BEGIN THE INPUT

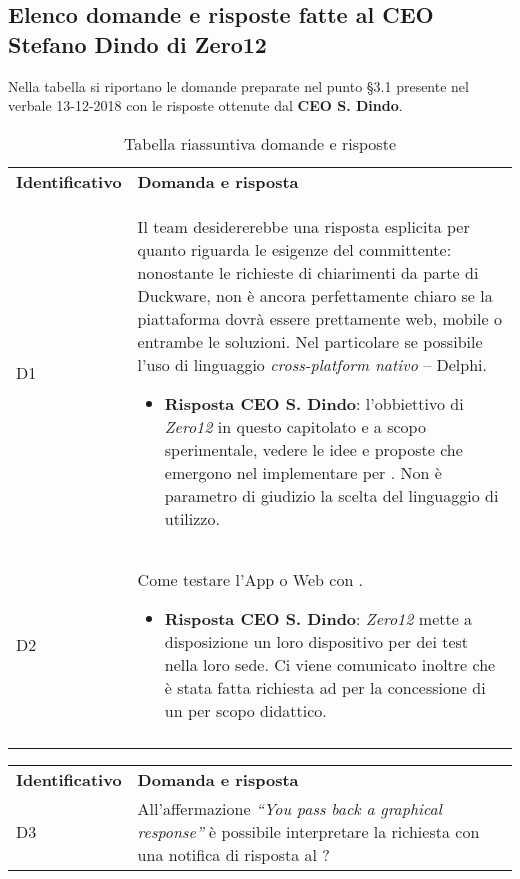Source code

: 	\subsection{Elenco domande e risposte fatte al CEO Stefano Dindo di Zero12}
	Nella tabella si riportano le domande preparate nel punto §3.1 presente nel verbale 13-12-2018 con le risposte ottenute dal \textbf{CEO S. Dindo}.
		\begin{center}
			\renewcommand{\arraystretch}{1.5}
			\begin{longtable}{  p{2.5cm} p{11.7cm} }
				\rowcolor{tableHeadYellow}
				\textbf{Identificativo}&\textbf{Domanda e risposta}\\
				D1 & Il team desidererebbe una risposta esplicita per quanto riguarda le esigenze del committente: nonostante le richieste di chiarimenti  da parte di Duckware, non è ancora perfettamente chiaro se la piattaforma dovrà  essere prettamente web, mobile o entrambe le soluzioni. Nel particolare se possibile l'uso di linguaggio \emph{cross-platform nativo} – Delphi.
				\begin{itemize}
					\item \textbf{Risposta CEO S. Dindo}: l'obbiettivo di \emph{Zero12} in questo capitolato e a scopo sperimentale, vedere le idee e proposte che emergono nel implementare \emph{\markg{workflow}} per \emph{\markg{Alexa}}. Non è parametro di giudizio la scelta del linguaggio di utilizzo.
				\end{itemize}
				\\
				D2 & Come testare l’App o Web con \markg{Alexa}.
				\begin{itemize}
					\item \textbf{Risposta CEO S. Dindo}: \emph{Zero12} mette a disposizione un loro dispositivo per dei test nella loro sede. Ci viene comunicato inoltre che è stata fatta richiesta ad \markg{Amazon} per la concessione di un \emph{\markg{Amazon} \markg{Alexa}} per scopo didattico.
				\end{itemize}
				\\
				\rowcolor{white}
				\caption{Tabella riassuntiva domande e risposte}
			\end{longtable}	
			\clearpage
			\renewcommand{\arraystretch}{1.5}
			\begin{longtable}{  p{2.5cm} p{11.7cm} }
				\rowcolor{tableHeadYellow}
					\textbf{Identificativo}&\textbf{Domanda e risposta}\\
				D3 &  All'affermazione \emph{“You pass back a graphical response”} è possibile interpretare la richiesta con una notifica di risposta al \markg{workflow}?

\end{longtable}
\end{center}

END THE INPUT

**TASK**
Whenever a line in the entries above includes the word "domande", pull that line out.

**WRITTEN RESPONSE**
: 	\subsection{Elenco domande e risposte fatte al CEO Stefano Dindo di Zero12}
	Nella tabella si riportano le domande preparate nel punto §3.1 presente nel verbale 13-12-2018 con le risposte ottenute dal \textbf{CEO S. Dindo}.
				\caption{Tabella riassuntiva domande e risposte}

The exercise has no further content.